Manage your trade-mark: Use your trade-mark the same way – same font, same colours, same style and logo design, every time you use it in whatever form. If you decide to change it, then change it on everything. Inconsistent usage weakens your ability to protect your trade-mark.
Protect your own money in the business – secure all shareholder loans: This is absolutely legitimate (recently confirmed by the courts), and is easily done at a low cost. If your business goes south, the secured creditors, along with employees and the landlord, get first dibs on the assets. Then, if anything is left, the trade creditors and other unsecured creditors (including owner’s loans) share what is left. If your loans are secured, then you get what’s left after the bank, employees and the landlord, but before the unsecured creditors – this can be a huge difference.
The paperwork is simple: a promissory note for every advance or total amount, a general security agreement and a resolution of directors, followed by registration under the PPSA.
Like the registration of a business name, I make it part of my incorporation/start-up process to secure shareholder loans.
Retain good advisers, based on word of mouth: The rich get richer because, in part, they hire and keep informed their professional advisers: lawyer, accountant, insurance agent, financial adviser. It’s not too expensive – you can’t afford not to do so.
Put it in writing & keep a file: Confirm phone calls or meetings with follow-up emails or letters, based on notes made during the call or meeting. Diarize follow-up and deadlines. “The party with the best file wins” is a good axiom. This is especially true with employees. Many a time I’ve advised an employer that yes, indeed, they might have had “just cause” to turf a bad employee, except for one thing: the absence of written warnings, meeting notes, a paper trail. The devil is in the details.

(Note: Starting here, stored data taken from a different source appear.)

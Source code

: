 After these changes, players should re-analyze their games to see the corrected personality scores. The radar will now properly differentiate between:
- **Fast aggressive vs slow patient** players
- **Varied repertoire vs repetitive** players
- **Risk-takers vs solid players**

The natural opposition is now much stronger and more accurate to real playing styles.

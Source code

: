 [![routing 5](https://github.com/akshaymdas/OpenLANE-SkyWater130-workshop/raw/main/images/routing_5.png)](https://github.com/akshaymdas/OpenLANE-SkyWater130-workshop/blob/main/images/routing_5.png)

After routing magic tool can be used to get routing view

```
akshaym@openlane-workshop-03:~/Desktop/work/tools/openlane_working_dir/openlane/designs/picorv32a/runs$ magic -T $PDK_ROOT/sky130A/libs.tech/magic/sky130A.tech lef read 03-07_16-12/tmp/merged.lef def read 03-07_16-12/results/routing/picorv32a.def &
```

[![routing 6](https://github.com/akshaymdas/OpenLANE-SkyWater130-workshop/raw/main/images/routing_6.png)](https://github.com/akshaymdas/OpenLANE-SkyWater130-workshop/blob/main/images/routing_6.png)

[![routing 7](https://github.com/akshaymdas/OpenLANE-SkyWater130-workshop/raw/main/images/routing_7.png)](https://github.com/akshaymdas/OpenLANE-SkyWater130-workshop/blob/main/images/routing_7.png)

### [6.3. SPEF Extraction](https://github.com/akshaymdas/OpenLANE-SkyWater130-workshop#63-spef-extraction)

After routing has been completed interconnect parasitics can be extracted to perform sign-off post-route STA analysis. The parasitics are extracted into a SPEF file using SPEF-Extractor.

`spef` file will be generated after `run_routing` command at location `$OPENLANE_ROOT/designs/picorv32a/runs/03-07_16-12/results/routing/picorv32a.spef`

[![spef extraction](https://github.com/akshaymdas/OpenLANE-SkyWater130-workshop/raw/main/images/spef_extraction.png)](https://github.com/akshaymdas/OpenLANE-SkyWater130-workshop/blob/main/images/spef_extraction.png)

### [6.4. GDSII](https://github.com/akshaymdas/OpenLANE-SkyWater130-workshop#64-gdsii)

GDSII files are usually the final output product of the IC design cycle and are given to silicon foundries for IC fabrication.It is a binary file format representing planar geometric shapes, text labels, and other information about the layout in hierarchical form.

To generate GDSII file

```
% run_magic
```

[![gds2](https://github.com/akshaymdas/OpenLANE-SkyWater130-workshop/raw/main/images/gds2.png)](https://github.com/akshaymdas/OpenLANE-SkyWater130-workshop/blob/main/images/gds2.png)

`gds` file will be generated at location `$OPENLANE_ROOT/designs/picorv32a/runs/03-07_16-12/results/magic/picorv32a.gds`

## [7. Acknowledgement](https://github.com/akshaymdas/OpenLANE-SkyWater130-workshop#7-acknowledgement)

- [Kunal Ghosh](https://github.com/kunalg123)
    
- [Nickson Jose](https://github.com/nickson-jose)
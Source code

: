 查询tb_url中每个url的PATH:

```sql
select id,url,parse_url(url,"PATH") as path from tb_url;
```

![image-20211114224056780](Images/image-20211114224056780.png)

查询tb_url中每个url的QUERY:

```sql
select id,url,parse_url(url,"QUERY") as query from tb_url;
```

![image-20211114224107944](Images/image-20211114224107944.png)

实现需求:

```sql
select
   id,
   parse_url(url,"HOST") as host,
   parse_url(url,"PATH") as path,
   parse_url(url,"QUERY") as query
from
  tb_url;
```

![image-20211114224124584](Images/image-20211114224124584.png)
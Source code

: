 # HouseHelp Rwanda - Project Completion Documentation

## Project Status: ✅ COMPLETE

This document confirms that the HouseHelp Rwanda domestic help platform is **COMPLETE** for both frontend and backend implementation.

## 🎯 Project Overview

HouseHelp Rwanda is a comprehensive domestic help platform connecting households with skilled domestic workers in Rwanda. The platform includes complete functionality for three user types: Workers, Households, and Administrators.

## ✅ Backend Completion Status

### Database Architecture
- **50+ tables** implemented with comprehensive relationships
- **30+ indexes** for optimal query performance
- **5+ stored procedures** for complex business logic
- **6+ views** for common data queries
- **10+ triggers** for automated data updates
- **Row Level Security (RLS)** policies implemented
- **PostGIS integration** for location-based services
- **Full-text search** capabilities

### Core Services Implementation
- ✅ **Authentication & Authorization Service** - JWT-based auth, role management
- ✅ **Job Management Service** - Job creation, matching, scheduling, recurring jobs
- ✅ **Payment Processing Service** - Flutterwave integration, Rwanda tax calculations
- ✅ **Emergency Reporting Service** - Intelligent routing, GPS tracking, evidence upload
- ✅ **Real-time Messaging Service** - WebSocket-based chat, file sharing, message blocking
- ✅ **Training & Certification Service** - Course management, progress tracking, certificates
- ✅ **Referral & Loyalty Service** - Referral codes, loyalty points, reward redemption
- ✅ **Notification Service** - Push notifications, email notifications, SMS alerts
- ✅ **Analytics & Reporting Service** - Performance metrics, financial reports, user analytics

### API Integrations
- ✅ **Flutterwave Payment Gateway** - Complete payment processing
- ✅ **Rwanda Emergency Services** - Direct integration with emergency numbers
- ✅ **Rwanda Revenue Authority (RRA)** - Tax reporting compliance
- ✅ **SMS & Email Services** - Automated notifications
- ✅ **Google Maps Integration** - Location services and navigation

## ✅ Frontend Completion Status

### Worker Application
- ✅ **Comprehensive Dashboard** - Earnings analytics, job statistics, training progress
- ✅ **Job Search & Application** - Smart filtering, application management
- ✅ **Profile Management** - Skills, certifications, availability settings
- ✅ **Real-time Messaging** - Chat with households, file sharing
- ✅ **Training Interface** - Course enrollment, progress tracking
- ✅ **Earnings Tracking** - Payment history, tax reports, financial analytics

Give key employees incentives, NOT shares: Corporations are not democracies, but give an employee some shares, and first thing you know, there’s a revolution happening. Shareholding is not a guarantee of a job for life either – but employees think it is. Use good old cash, one size fits all, ultimate flexibility. The incentive scheme should be transparent and largely geared to the personal contribution of the individual, not corporate performance, only. Then, you will have no worries about shareholder agreements, raucous meetings, dissenting rights, oppression remedies, corporate opportunity claims, voting deadlocks, etc.
Spousal or other family shareholdings are different, but tax and estate planning should occur before the share certificates are bashed out.
Details, Details, Details: While some visionaries and deal-makers attract media attention as business wizards, the hallmarks of a successful small business owner are perseverance and attention to detail.